A convex function which intersects a chord at three points is affine

Question

Let $F:[a,b] \to \mathbb R$ be a convex function.

Let $c \in [a,b]$, and let $x < c < y$. Let $\lambda \in (0,1)$ satisfy $c = \lambda \, x + (1-\lambda)\, y$.

Suppose that $F(c)=\lambda \, F(x) + (1-\lambda) \, F(y)$.

How to prove that $F|_{[x,y]}$ is affine?

This "gap-domination" property implies that

$F(c)=\tilde \lambda \, F(\tilde x) + (1-\tilde \lambda) \, F(\tilde y)$ holds for every $\tilde x < c < \tilde y$ and $\tilde \lambda \in [0,1]$ satisfying $c =\tilde \lambda \, \tilde x + (1-\tilde\lambda)\, \tilde y$, but I don't see how that implies the claim, since we need to consider combinations whose mean is different from $c$.

Answer 1

Given a function $f$ and $u,v$ in the domain of $f,$ let $s(u,v)$ be the slope of the chord $[(u,f(u)),(v,f(v))].$ A standard result for convex functions: Slopes of consecutive chords increase. I.e., if $f$ is convex and $u<v<w,$ then $s(u,v)\le s(v,w).$

In your problem, consider the line $L$ through $(x,f(x))$ and $(y,f(y)).$ We are told that $f(c)=L(c)$ for some $c, x<c<y.$ Let $d\in (x,c).$ Certainly $f(d)\le L(d)$ by convexity. Could $f(d)<L(d)?$ No, because then $s(d,c)> s(c,y),$ violating the "increasing slopes" property. A similar argument shows that if $c<d'<y,$ then $f(d')=L(d').$ Thus $f=L$ on $[x,y]$ as desired.

Answer 2

First, let's notice that the hypothesis on $c$ can be rewritten this way :

$$F(c) = \frac{F(y)-F(x)}{y-x}(c-x) + F(x)$$

Let's take $z \in (x,c)$. Because $F$ is convex on $[x,y]$, one has $$F(z) \leq \frac{F(y)-F(x)}{y-x}(z-x) + F(x) \quad \quad (1)$$

But because $F$ is convex on $[z,y]$, and because $c \in (z,y)$, one must also have $$F(c) \leq \frac{F(z)-F(y)}{z-y}(c-y) + F(y) \quad \quad (2)$$

Introducing $(2)$ in $(1)$, you deduce that $$F(c) \leq \frac{\frac{F(y)-F(x)}{y-x}(z-x) + F(x) -F(y)}{z-y}(c-y) + F(y) $$ $$ =\frac{(F(x)-F(y))\left(\frac{z-x}{y-x} -1 \right)}{z-y}(c-y) + F(y) $$ $$= \frac{(F(x)-F(y))\left(z-y \right)}{(z-y)(y-x)}(c-y) + F(y) $$ $$=\frac{(F(x)-F(y))}{(y-x)}(c-y) + F(y) = F(c)$$

So all the inequalities are in fact equalities. In particular, the equation $(1)$ is

$$F(z) = \frac{F(y)-F(x)}{y-x}(z-x) + F(x) \quad \quad (1)$$

So $F$ is affine on $[x,c]$.

The exact same can be done to prove that $F$ is affine on $[c,y]$.

Answer 3

If $I$ is an interval and the convex function $F: I \to \Bbb R$ intersects a linear function $L: I \to \Bbb R$ at two points $x < y$ then $F \le L$ on $[x, y]$ and $F \ge L$ on $I \setminus [x, y]$.

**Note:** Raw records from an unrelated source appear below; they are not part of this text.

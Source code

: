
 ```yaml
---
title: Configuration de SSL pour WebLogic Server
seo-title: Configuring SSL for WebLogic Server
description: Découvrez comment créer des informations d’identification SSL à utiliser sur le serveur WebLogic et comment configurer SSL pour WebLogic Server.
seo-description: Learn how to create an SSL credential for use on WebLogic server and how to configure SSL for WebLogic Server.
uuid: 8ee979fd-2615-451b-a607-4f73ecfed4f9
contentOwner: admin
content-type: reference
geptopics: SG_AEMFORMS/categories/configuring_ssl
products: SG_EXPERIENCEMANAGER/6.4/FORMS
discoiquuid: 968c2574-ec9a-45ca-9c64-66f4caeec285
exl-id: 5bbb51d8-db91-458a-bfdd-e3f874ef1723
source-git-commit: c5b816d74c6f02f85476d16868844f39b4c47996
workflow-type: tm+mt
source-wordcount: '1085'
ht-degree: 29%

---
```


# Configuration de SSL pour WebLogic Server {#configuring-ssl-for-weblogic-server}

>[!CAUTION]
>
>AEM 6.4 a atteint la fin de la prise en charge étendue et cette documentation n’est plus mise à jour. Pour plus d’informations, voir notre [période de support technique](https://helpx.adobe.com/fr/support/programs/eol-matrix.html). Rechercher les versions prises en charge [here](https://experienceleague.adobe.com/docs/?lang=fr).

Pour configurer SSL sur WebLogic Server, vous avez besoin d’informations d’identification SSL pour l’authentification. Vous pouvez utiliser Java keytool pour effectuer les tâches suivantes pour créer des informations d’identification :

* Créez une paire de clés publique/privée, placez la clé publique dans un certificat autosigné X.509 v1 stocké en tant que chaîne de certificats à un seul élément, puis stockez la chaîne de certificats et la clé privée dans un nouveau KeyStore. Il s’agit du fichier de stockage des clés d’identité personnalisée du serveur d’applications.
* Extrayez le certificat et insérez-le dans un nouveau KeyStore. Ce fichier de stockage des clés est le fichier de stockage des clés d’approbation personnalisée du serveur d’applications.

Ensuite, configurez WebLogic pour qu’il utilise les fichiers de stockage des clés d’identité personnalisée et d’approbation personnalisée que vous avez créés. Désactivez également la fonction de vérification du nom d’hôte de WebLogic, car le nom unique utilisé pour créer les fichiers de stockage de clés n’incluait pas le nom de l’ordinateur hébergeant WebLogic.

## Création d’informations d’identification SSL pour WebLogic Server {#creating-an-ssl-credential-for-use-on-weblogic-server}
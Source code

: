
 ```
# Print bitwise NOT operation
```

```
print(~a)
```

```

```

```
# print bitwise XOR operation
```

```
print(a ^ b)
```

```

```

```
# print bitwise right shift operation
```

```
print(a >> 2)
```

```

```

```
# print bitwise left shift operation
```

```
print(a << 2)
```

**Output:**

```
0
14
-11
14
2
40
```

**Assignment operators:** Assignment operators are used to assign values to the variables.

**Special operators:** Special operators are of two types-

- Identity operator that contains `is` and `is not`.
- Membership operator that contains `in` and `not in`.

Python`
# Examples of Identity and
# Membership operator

Now if $F$ intersects $L$ at three points $a < c< b$ then we can apply the above to $[a, c]$ and $[c, b]$, so that

• $F \le L$ on $[a, c]$ and $F \ge L$ on $[c, b]$,
• $F \le L$ on $[c, b]$ and $F \ge L$ on $[a, c]$.

Combining these inequalities gives $F=L$ on $[a, b]$.